De acordo com um estudo realizado pela Confederação da Indústria Britânica, a saída da Inglaterra da União Europeia será um grande desafio para a economia nacional inglesa, uma vez que e o país poderá perderaté 100 bilhões de libras em 2020, ou 145 bilhões de dólares, representando cerca de 5% do PIB inglês.

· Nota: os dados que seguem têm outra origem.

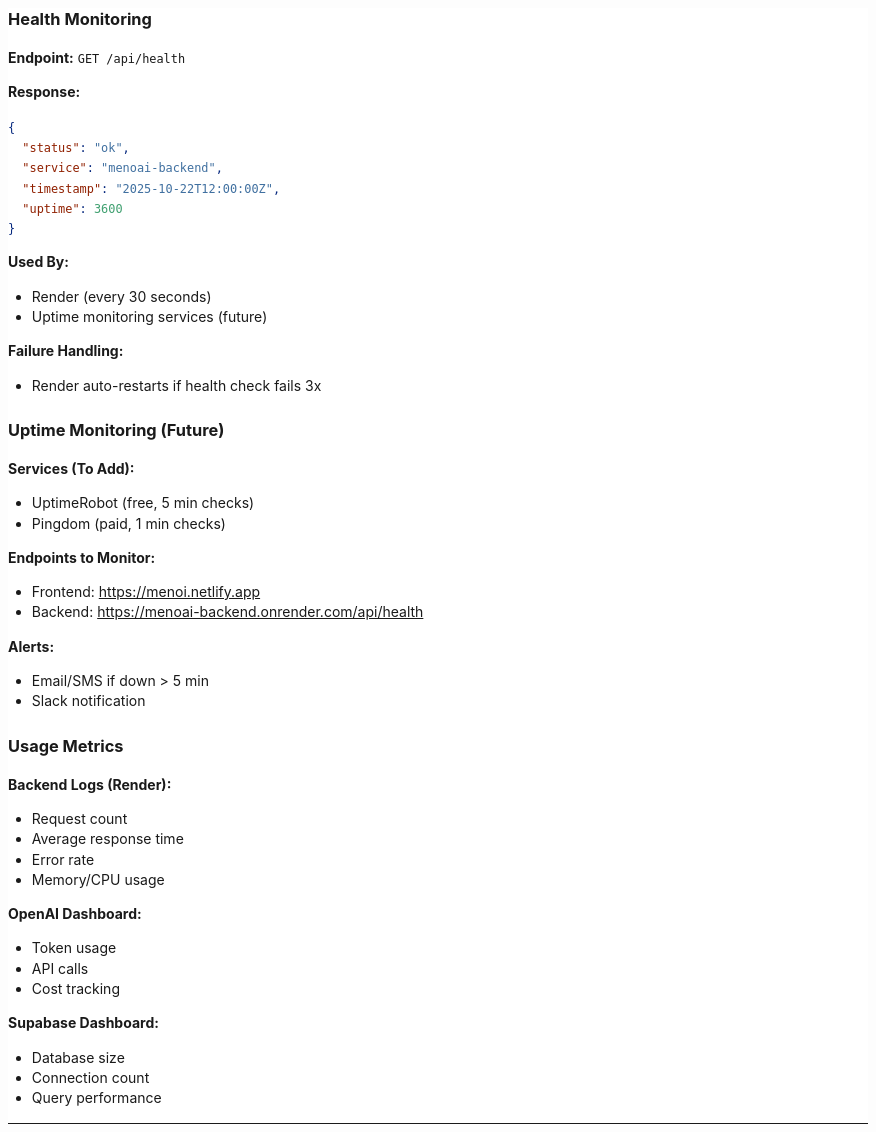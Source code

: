 ### Health Monitoring

**Endpoint:** `GET /api/health`

**Response:**
```json
{
  "status": "ok",
  "service": "menoai-backend",
  "timestamp": "2025-10-22T12:00:00Z",
  "uptime": 3600
}
```

**Used By:**
- Render (every 30 seconds)
- Uptime monitoring services (future)

**Failure Handling:**
- Render auto-restarts if health check fails 3x

### Uptime Monitoring (Future)

**Services (To Add):**
- UptimeRobot (free, 5 min checks)
- Pingdom (paid, 1 min checks)

**Endpoints to Monitor:**
- Frontend: https://menoi.netlify.app
- Backend: https://menoai-backend.onrender.com/api/health

**Alerts:**
- Email/SMS if down > 5 min
- Slack notification

### Usage Metrics

**Backend Logs (Render):**
- Request count
- Average response time
- Error rate
- Memory/CPU usage

**OpenAI Dashboard:**
- Token usage
- API calls
- Cost tracking

**Supabase Dashboard:**
- Database size
- Connection count
- Query performance

---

Além disso, abandonar a UE significa alterar todo um padrão de vida conquistado ao longo de muitos anos, bem como o aprofundamento de problemas sociais ligados a emprego e de crescimento econômico.

De fato, o mercado de trabalho britânico pode perder até 950 mil postos de trabalho, e a taxa de desemprego no país em 2020 será de 2-3% maior do que no cenário em que a Grã-Bretanha permanece na UE.

O destino da adesão da Inglaterra na organização será decidido em um referendo a ser realizado no dia 23 de junho de 2016. Em um summit realizado ao final de fevereiro deste ano, a União Europeia concedeu ao Reino Unido novas condições facilitadas sobre temas concernentes à soberania, concorrência política econômica e social. Como resultado, o Reino Unido adquiriu um estatuto especial entre os países da UE.

Sobre a Inglaterra não paira as obrigações do comprometimento presente diante dos outros países em relação ao “esforço mútuo da integração". A “Foggy Albion” não concorda em entregar parte de sua soberania em favor da integração das instituições europeias. Não sendo um membro da Zona do Euro, Londres não pretende pagar pela estabilidade do euro e perder o direito de regular o maior mercado financeiro do mundo.

De acordo com o primeiro-ministro David Cameron, tendo em conta a implementação de todos os requisitos políticos da Grã-Bretanha, o governo do país é a favor da preservação do status quo com a UE. O estatuto especial do país na organização é um dos principais argumentos contra os chamados “eurocéticos”.